*Problem statement*
Without changing a word, repeat the data, and include no pictures.

--- Excerpted records ---

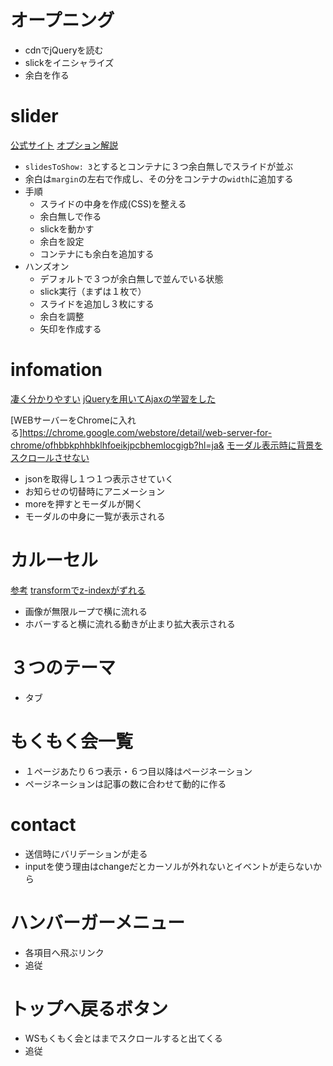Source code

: # オープニング

- cdnでjQueryを読む
- slickをイニシャライズ
- 余白を作る

# slider

[公式サイト](http://kenwheeler.github.io/slick/)
[オプション解説](https://webdesignday.jp/inspiration/technique/jquery-js/3847/)

- `slidesToShow: 3`とするとコンテナに３つ余白無しでスライドが並ぶ
- 余白は`margin`の左右で作成し、その分をコンテナの`width`に追加する
- 手順
  - スライドの中身を作成(CSS)を整える
  - 余白無しで作る
  - slickを動かす
  - 余白を設定
  - コンテナにも余白を追加する
- ハンズオン
  - デフォルトで３つが余白無しで並んでいる状態
  - slick実行（まずは１枚で）
  - スライドを追加し３枚にする
  - 余白を調整
  - 矢印を作成する

# infomation

[凄く分かりやすい](https://macoblog.com/jquery_read_json/)
[jQueryを用いてAjaxの学習をした](http://tech-blog.rakus.co.jp/entry/20190612/javascript/beginner)

[WEBサーバーをChromeに入れる]https://chrome.google.com/webstore/detail/web-server-for-chrome/ofhbbkphhbklhfoeikjpcbhemlocgigb?hl=ja&
[モーダル表示時に背景をスクロールさせない](https://coliss.com/articles/build-websites/operation/javascript/prevent-page-scrolling-when-a-modal-is-open.html)

- jsonを取得し１つ１つ表示させていく
- お知らせの切替時にアニメーション
- moreを押すとモーダルが開く
- モーダルの中身に一覧が表示される

# カルーセル

[参考](http://black-flag.net/jquery/20160802-6170.html)
[transformでz-indexがずれる](https://arakaze.ready.jp/archives/1936)

- 画像が無限ループで横に流れる
- ホバーすると横に流れる動きが止まり拡大表示される

# ３つのテーマ

- タブ

# もくもく会一覧

- １ページあたり６つ表示・６つ目以降はページネーション
- ページネーションは記事の数に合わせて動的に作る

# contact

- 送信時にバリデーションが走る
- inputを使う理由はchangeだとカーソルが外れないとイベントが走らないから

# ハンバーガーメニュー

- 各項目へ飛ぶリンク
- 追従

# トップへ戻るボタン

- WSもくもく会とはまでスクロールすると出てくる
- 追従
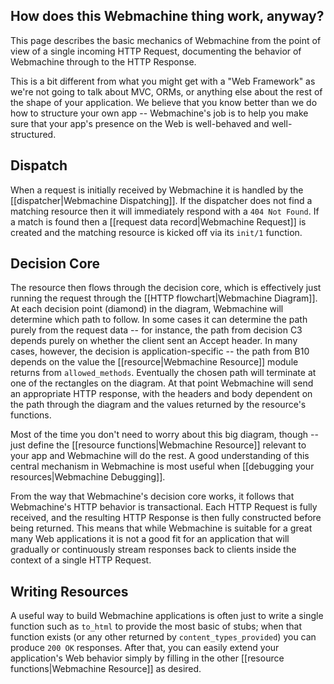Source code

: ## How does this Webmachine thing work, anyway?

This page describes the basic mechanics of Webmachine from the point
of view of a single incoming HTTP Request, documenting the behavior of
Webmachine through to the HTTP Response.

<div class="info">
This is a bit different from what you might get with a "Web
Framework" as we're not going to talk about MVC, ORMs, or anything
else about the rest of the shape of your application. We believe that
you know better than we do how to structure your own app --
Webmachine's job is to help you make sure that your app's presence on
the Web is well-behaved and well-structured.
</div>

## Dispatch

When a request is initially received by Webmachine it is handled by
the [[dispatcher|Webmachine Dispatching]]. If the dispatcher
does not find a matching resource then it will immediately respond
with a `404 Not Found`. If a match is found then a [[request data
record|Webmachine Request]] is created and the matching
resource is kicked off via its `init/1` function.

## Decision Core

The resource then flows through the decision core, which is
effectively just running the request through the [[HTTP
flowchart|Webmachine Diagram]]. At each decision point (diamond) in
the diagram, Webmachine will determine which path to follow. In some
cases it can determine the path purely from the request data -- for
instance, the path from decision C3 depends purely on whether the
client sent an Accept header. In many cases, however, the decision is
application-specific -- the path from B10 depends on the value the
[[resource|Webmachine Resource]] module returns from
`allowed_methods`. Eventually the chosen path will terminate at one of
the rectangles on the diagram. At that point Webmachine will send an
appropriate HTTP response, with the headers and body dependent on the
path through the diagram and the values returned by the resource's
functions.

Most of the time you don't need to worry about this big diagram,
though -- just define the [[resource
functions|Webmachine Resource]] relevant to your app and Webmachine
will do the rest. A good understanding of this central mechanism in
Webmachine is most useful when [[debugging your
resources|Webmachine Debugging]].

From the way that Webmachine's decision core works, it follows that
Webmachine's HTTP behavior is transactional. Each HTTP Request is
fully received, and the resulting HTTP Response is then fully
constructed before being returned. This means that while Webmachine is
suitable for a great many Web applications it is not a good fit for an
application that will gradually or continuously stream responses back
to clients inside the context of a single HTTP Request.

## Writing Resources

A useful way to build Webmachine applications is often just to write a
single function such as `to_html` to provide the most basic of stubs;
when that function exists (or any other returned by
`content_types_provided`) you can produce `200 OK` responses. After
that, you can easily extend your application's Web behavior simply by
filling in the other [[resource functions|Webmachine Resource]] as
desired.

---

*Finished task*
Source code

: # オープニング

- cdnでjQueryを読む
- slickをイニシャライズ
- 余白を作る

# slider

[公式サイト](http://kenwheeler.github.io/slick/)
[オプション解説](https://webdesignday.jp/inspiration/technique/jquery-js/3847/)

- `slidesToShow: 3`とするとコンテナに３つ余白無しでスライドが並ぶ
- 余白は`margin`の左右で作成し、その分をコンテナの`width`に追加する
- 手順
  - スライドの中身を作成(CSS)を整える
  - 余白無しで作る
  - slickを動かす
  - 余白を設定
  - コンテナにも余白を追加する
- ハンズオン
  - デフォルトで３つが余白無しで並んでいる状態
  - slick実行（まずは１枚で）
  - スライドを追加し３枚にする
  - 余白を調整
  - 矢印を作成する

# infomation

[凄く分かりやすい](https://macoblog.com/jquery_read_json/)
[jQueryを用いてAjaxの学習をした](http://tech-blog.rakus.co.jp/entry/20190612/javascript/beginner)

[WEBサーバーをChromeに入れる]https://chrome.google.com/webstore/detail/web-server-for-chrome/ofhbbkphhbklhfoeikjpcbhemlocgigb?hl=ja&
[モーダル表示時に背景をスクロールさせない](https://coliss.com/articles/build-websites/operation/javascript/prevent-page-scrolling-when-a-modal-is-open.html)

- jsonを取得し１つ１つ表示させていく
- お知らせの切替時にアニメーション
- moreを押すとモーダルが開く
- モーダルの中身に一覧が表示される

# カルーセル

[参考](http://black-flag.net/jquery/20160802-6170.html)
[transformでz-indexがずれる](https://arakaze.ready.jp/archives/1936)

- 画像が無限ループで横に流れる
- ホバーすると横に流れる動きが止まり拡大表示される

# ３つのテーマ

- タブ

# もくもく会一覧

- １ページあたり６つ表示・６つ目以降はページネーション
- ページネーションは記事の数に合わせて動的に作る

# contact

- 送信時にバリデーションが走る
- inputを使う理由はchangeだとカーソルが外れないとイベントが走らないから

# ハンバーガーメニュー

- 各項目へ飛ぶリンク
- 追従

# トップへ戻るボタン

- WSもくもく会とはまでスクロールすると出てくる
- 追従
Source code

: ## How does this Webmachine thing work, anyway?

This page describes the basic mechanics of Webmachine from the point
of view of a single incoming HTTP Request, documenting the behavior of
Webmachine through to the HTTP Response.

<div class="info">
This is a bit different from what you might get with a "Web
Framework" as we're not going to talk about MVC, ORMs, or anything
else about the rest of the shape of your application. We believe that
you know better than we do how to structure your own app --
Webmachine's job is to help you make sure that your app's presence on
the Web is well-behaved and well-structured.
</div>

## Dispatch

When a request is initially received by Webmachine it is handled by
the [[dispatcher|Webmachine Dispatching]]. If the dispatcher
does not find a matching resource then it will immediately respond
with a `404 Not Found`. If a match is found then a [[request data
record|Webmachine Request]] is created and the matching
resource is kicked off via its `init/1` function.

## Decision Core

The resource then flows through the decision core, which is
effectively just running the request through the [[HTTP
flowchart|Webmachine Diagram]]. At each decision point (diamond) in
the diagram, Webmachine will determine which path to follow. In some
cases it can determine the path purely from the request data -- for
instance, the path from decision C3 depends purely on whether the
client sent an Accept header. In many cases, however, the decision is
application-specific -- the path from B10 depends on the value the
[[resource|Webmachine Resource]] module returns from
`allowed_methods`. Eventually the chosen path will terminate at one of
the rectangles on the diagram. At that point Webmachine will send an
appropriate HTTP response, with the headers and body dependent on the
path through the diagram and the values returned by the resource's
functions.

Most of the time you don't need to worry about this big diagram,
though -- just define the [[resource
functions|Webmachine Resource]] relevant to your app and Webmachine
will do the rest. A good understanding of this central mechanism in
Webmachine is most useful when [[debugging your
resources|Webmachine Debugging]].

From the way that Webmachine's decision core works, it follows that
Webmachine's HTTP behavior is transactional. Each HTTP Request is
fully received, and the resulting HTTP Response is then fully
constructed before being returned. This means that while Webmachine is
suitable for a great many Web applications it is not a good fit for an
application that will gradually or continuously stream responses back
to clients inside the context of a single HTTP Request.

## Writing Resources

A useful way to build Webmachine applications is often just to write a
single function such as `to_html` to provide the most basic of stubs;
when that function exists (or any other returned by
`content_types_provided`) you can produce `200 OK` responses. After
that, you can easily extend your application's Web behavior simply by
filling in the other [[resource functions|Webmachine Resource]] as
desired.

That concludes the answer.